Protect PDF files from editing

Protect PDF files from editing

Millions of PDF files are shared each day. Some are by private individuals, but many are by businesses and other organizations. This audience split has created a world where mainstream PDF applications are trying to appeal to two audiences – attempting to retain the convenience private individuals are used to while stopping enterprise PDFs from being tampered with.

Somewhat unsurprisingly, they don’t tend to do a good job with it. Though applications like Adobe Acrobat claim to protect PDF files from editing, in general, they lean towards the former audience. As a result, the controls available to prevent PDF editing in applications such as Adobe Acrobat are poorly implemented and easily bypassed.

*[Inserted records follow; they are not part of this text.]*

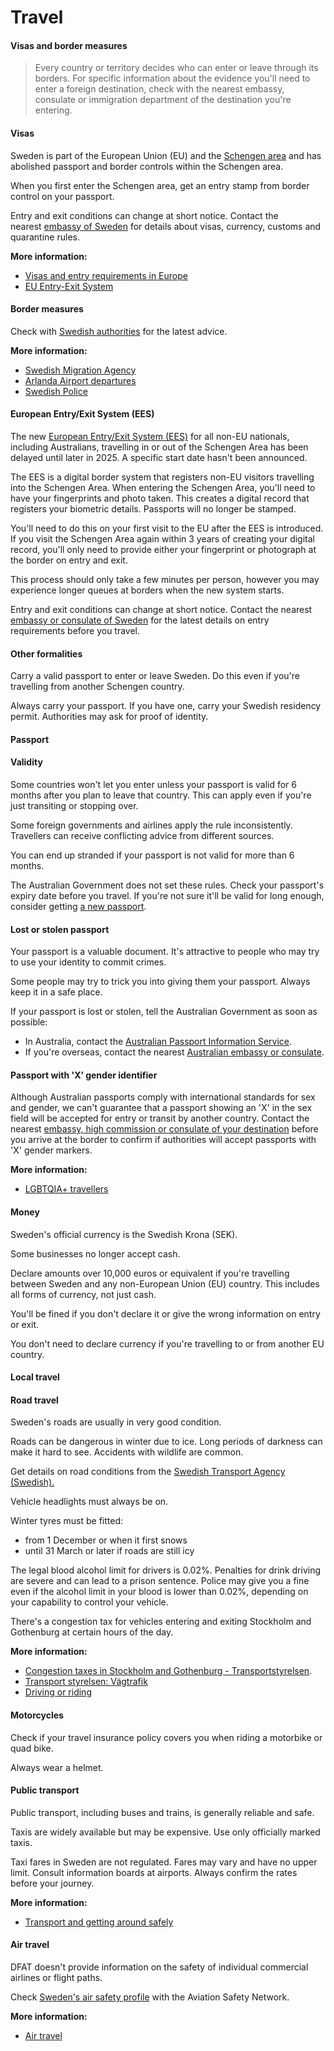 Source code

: # Travel

#### Visas and border measures

> Every country or territory decides who can enter or leave through its borders. For specific information about the evidence you'll need to enter a foreign destination, check with the nearest embassy, consulate or immigration department of the destination you're entering.

#### Visas

Sweden is part of the European Union (EU) and the [Schengen area](/before-you-go/the-basics/schengen "Visas and entry requirements in Europe and the Schengen Area") and has abolished passport and border controls within the Schengen area.

When you first enter the Schengen area, get an entry stamp from border control on your passport.

Entry and exit conditions can change at short notice. Contact the nearest [embassy of Sweden](https://protocol.dfat.gov.au/Public/Missions/190) for details about visas, currency, customs and quarantine rules.

**More information:**

* [Visas and entry requirements in Europe](https://www.smartraveller.gov.au/before-you-go/the-basics/schengen#:~:text=The%20EES%20is%20a%20digital,will%20no%20longer%20be%20stamped.)
* [EU Entry-Exit System](https://home-affairs.ec.europa.eu/policies/schengen-borders-and-visa/smart-borders/entry-exit-system_en)

#### Border measures

Check with [Swedish authorities](https://polisen.se/en/laws-and-regulations/travel-to-and-stay-in-sweden/) for the latest advice. 

**More information:**

* [Swedish Migration Agency](https://www.migrationsverket.se/English/Private-individuals.html)
* [Arlanda Airport departures](https://www.swedavia.com/arlanda/departures#/)
* [Swedish Police](https://polisen.se/en/)

#### European Entry/Exit System (EES)

The new [European Entry/Exit System (EES)](https://travel-europe.europa.eu/ees_en) for all non-EU nationals, including Australians, travelling in or out of the Schengen Area has been delayed until later in 2025. A specific start date hasn't been announced.

The EES is a digital border system that registers non-EU visitors travelling into the Schengen Area. When entering the Schengen Area, you'll need to have your fingerprints and photo taken. This creates a digital record that registers your biometric details. Passports will no longer be stamped.

You'll need to do this on your first visit to the EU after the EES is introduced.​ If you visit the Schengen Area again within 3 years of creating your digital record, you'll only need to provide either your fingerprint or photograph at the border on entry and exit.

This process should only take a few minutes per person, however you may experience longer queues at borders when the new system starts.

Entry and exit conditions can change at short notice. Contact the nearest [embassy or consulate of Sweden](https://protocol.dfat.gov.au/Public/Missions/190) for the latest details on entry requirements before you travel.

#### Other formalities

Carry a valid passport to enter or leave Sweden. Do this even if you're travelling from another Schengen country.

Always carry your passport. If you have one, carry your Swedish residency permit. Authorities may ask for proof of identity.

#### Passport

#### Validity

Some countries won't let you enter unless your passport is valid for 6 months after you plan to leave that country. This can apply even if you're just transiting or stopping over.

Some foreign governments and airlines apply the rule inconsistently. Travellers can receive conflicting advice from different sources.

You can end up stranded if your passport is not valid for more than 6 months.

The Australian Government does not set these rules. Check your passport's expiry date before you travel. If you're not sure it'll be valid for long enough, consider getting [a new passport](https://www.passports.gov.au/).

#### Lost or stolen passport

Your passport is a valuable document. It's attractive to people who may try to use your identity to commit crimes.

Some people may try to trick you into giving them your passport. Always keep it in a safe place.

If your passport is lost or stolen, tell the Australian Government as soon as possible:

* In Australia, contact the [Australian Passport Information Service](https://www.passports.gov.au/contact-us).
* If you're overseas, contact the nearest [Australian embassy or consulate](http://dfat.gov.au/about-us/our-locations/missions/Pages/our-embassies-and-consulates-overseas.aspx).

#### Passport with 'X’ gender identifier

Although Australian passports comply with international standards for sex and gender, we can't guarantee that a passport showing an 'X' in the sex field will be accepted for entry or transit by another country. Contact the nearest [embassy, high commission or consulate of your destination](https://protocol.dfat.gov.au/Public/MissionsInAustralia) before you arrive at the border to confirm if authorities will accept passports with 'X' gender markers. 

**More information:**

* [LGBTQIA+ travellers](/before-you-go/who-you-are/LGBTQIA "Advice for LGBTQIA+ travellers")

#### Money

Sweden's official currency is the Swedish Krona (SEK).

Some businesses no longer accept cash.

Declare amounts over 10,000 euros or equivalent if you're travelling between Sweden and any non-European Union (EU) country. This includes all forms of currency, not just cash.

You'll be fined if you don't declare it or give the wrong information on entry or exit.

You don't need to declare currency if you're travelling to or from another EU country.

#### Local travel

#### Road travel

Sweden's roads are usually in very good condition.

Roads can be dangerous in winter due to ice. Long periods of darkness can make it hard to see. Accidents with wildlife are common.

Get details on road conditions from the [Swedish Transport Agency (Swedish).](https://www.transportstyrelsen.se/sv/vagtrafik/)

Vehicle headlights must always be on.

Winter tyres must be fitted:

* from 1 December or when it first snows
* until 31 March or later if roads are still icy

The legal blood alcohol limit for drivers is 0.02%. Penalties for drink driving are severe and can lead to a prison sentence. Police may give you a fine even if the alcohol limit in your blood is lower than 0.02%, depending on your capability to control your vehicle.

There's a congestion tax for vehicles entering and exiting Stockholm and Gothenburg at certain hours of the day.

**More information:**

* [Congestion taxes in Stockholm and Gothenburg - Transportstyrelsen](https://www.transportstyrelsen.se/en/road/road-tolls/Congestion-taxes-in-Stockholm-and-Goteborg/).
* [Transport styrelsen: Vägtrafik](https://www.transportstyrelsen.se/en/road/)
* [Driving or riding](/before-you-go/getting-around/road-safety "Road safety")

#### Motorcycles

Check if your travel insurance policy covers you when riding a motorbike or quad bike.

Always wear a helmet.

#### Public transport

Public transport, including buses and trains, is generally reliable and safe.

Taxis are widely available but may be expensive. Use only officially marked taxis.

Taxi fares in Sweden are not regulated. Fares may vary and have no upper limit. Consult information boards at airports. Always confirm the rates before your journey.

**More information:**

* [Transport and getting around safely](/before-you-go/getting-around "Getting around")

#### Air travel

DFAT doesn't provide information on the safety of individual commercial airlines or flight paths.

Check [Sweden's air safety profile](http://aviation-safety.net/database/country/country.php?id=SE) with the Aviation Safety Network.

**More information:**

* [Air travel](/before-you-go/getting-around/air-travel "Travelling by air")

Before we dive into what many applications do wrong, let’s talk a bit about why stopping the editing of PDF files may be more complicated than you think.

The challenges of PDF protection

The challenges of PDF protection

When it comes to PDF protection, a common misconception is that disabling direct editing is enough to prevent the document from being changed and tampered with. The reality, though, is that disabling direct editing in an application is just one avenue of attack.

To prevent the editing of a PDF file, you must stop both editing in the application, and the extraction of the data. Locking your PDF file is no good if the user can just copy and paste the information to another file.

It’s not just copying and pasting that must be prevented, either. If you don’t stop printing, users can print your document to a new PDF file, bypassing any protections you put in place. Screenshots are another avenue for copying. Though you may think editing a screenshot or printed document would be incredibly time-consuming, here’s how it works in reality:

  1. The user opens your PDF and takes a screenshot of the page(s) they want to modify.
  2. They upload it to a free online tool that converts images to a PDF file.
  3. They open their new PDF document in Acrobat or Foxit and use OCR character recognition to edit it like a normal PDF.
  4. They provide you or another party with the modified file, leaving you none the wiser.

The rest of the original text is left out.